Items 248 and 249 of Schedule 3 of the Bill amend the definition of permit in section 109 of the Agvet Code to also include the new civil penalty provisions and the other amendments to the Agvet Code which extend the circumstances in which the APVMA may issue a permit.

Item 252 of Schedule 3 of the Bill inserts proposed subsections 116(3A)-(3C) of the Agvet Code. The effect of these provisions is that a person to whom a permit applies commits an offence if the person contravenes the conditions of the permit. The penalty for the offence is 300 penalty units.221 Unlike many of the other offences in the Agvet Code, this is not a strict liability offence. Rather it is a civil penalty provision which relates to a non-criminal contravention of the Agvet Code.

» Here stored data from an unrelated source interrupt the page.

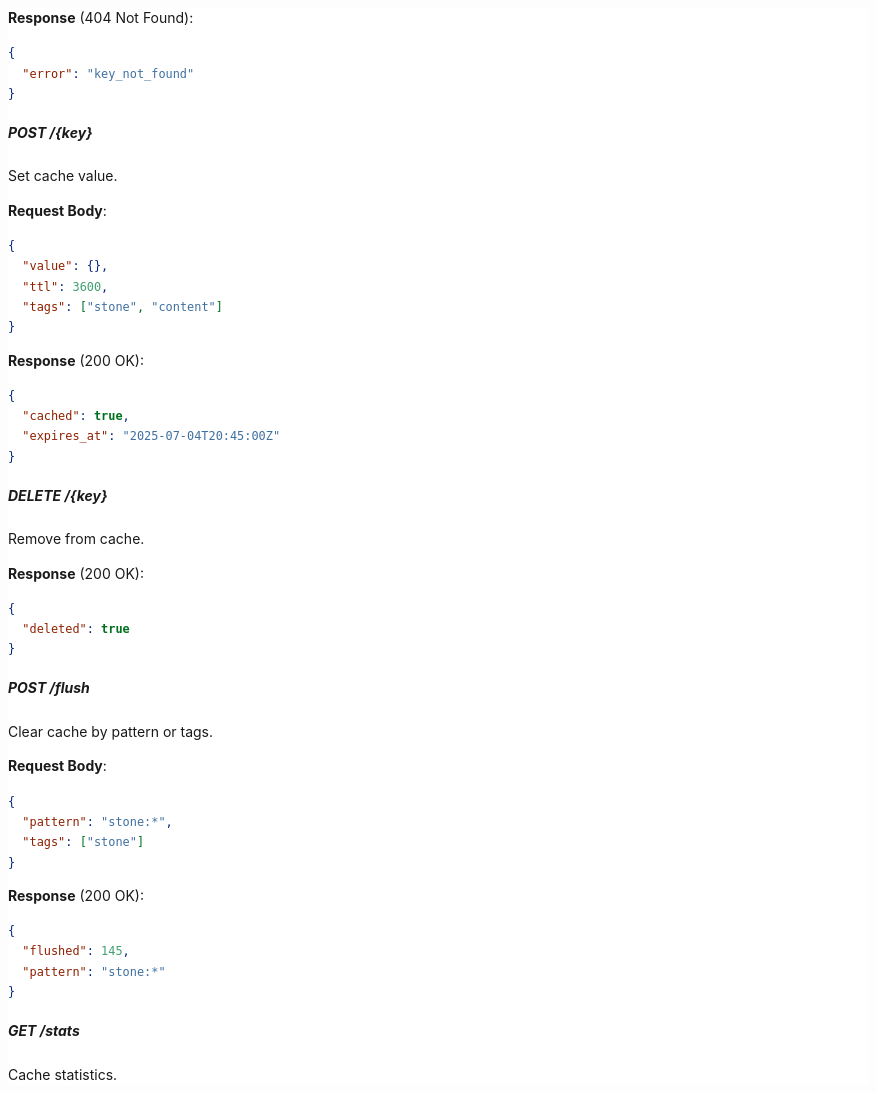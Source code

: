 **Response** (404 Not Found):
```json
{
  "error": "key_not_found"
}
```

##### POST /{key}
Set cache value.

**Request Body**:
```json
{
  "value": {},
  "ttl": 3600,
  "tags": ["stone", "content"]
}
```

**Response** (200 OK):
```json
{
  "cached": true,
  "expires_at": "2025-07-04T20:45:00Z"
}
```

##### DELETE /{key}
Remove from cache.

**Response** (200 OK):
```json
{
  "deleted": true
}
```

##### POST /flush
Clear cache by pattern or tags.

**Request Body**:
```json
{
  "pattern": "stone:*",
  "tags": ["stone"]
}
```

**Response** (200 OK):
```json
{
  "flushed": 145,
  "pattern": "stone:*"
}
```

##### GET /stats
Cache statistics.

Existing sections 118 and 119 of the Agvet Code authorise the APVMA to suspend or cancel a permit respectively. Item 253 of Schedule 3 of the Bill inserts proposed section 117A which requires the APVMA to first notify the permit holder in writing of the intention to suspend or cancel the approval or registration, the reasons for it, and inviting the permit holder to make submissions. The APVMA must not take action to suspend or cancel the approval or registration until it has had regard to any submission from the permit holder.222

The general grounds for suspension of a permit are set out in proposed section 118(1) (which is inserted by item 255 of Schedule 3 of the Bill). The APVMA may suspend a permit if it appears to the APVMA that:

 an active constituent or a chemical product do not meet the relevant approval criteria

 the use of an active constituent or a chemical product in accordance with the permit is inappropriate or

 the holder has contravened a condition of the permit.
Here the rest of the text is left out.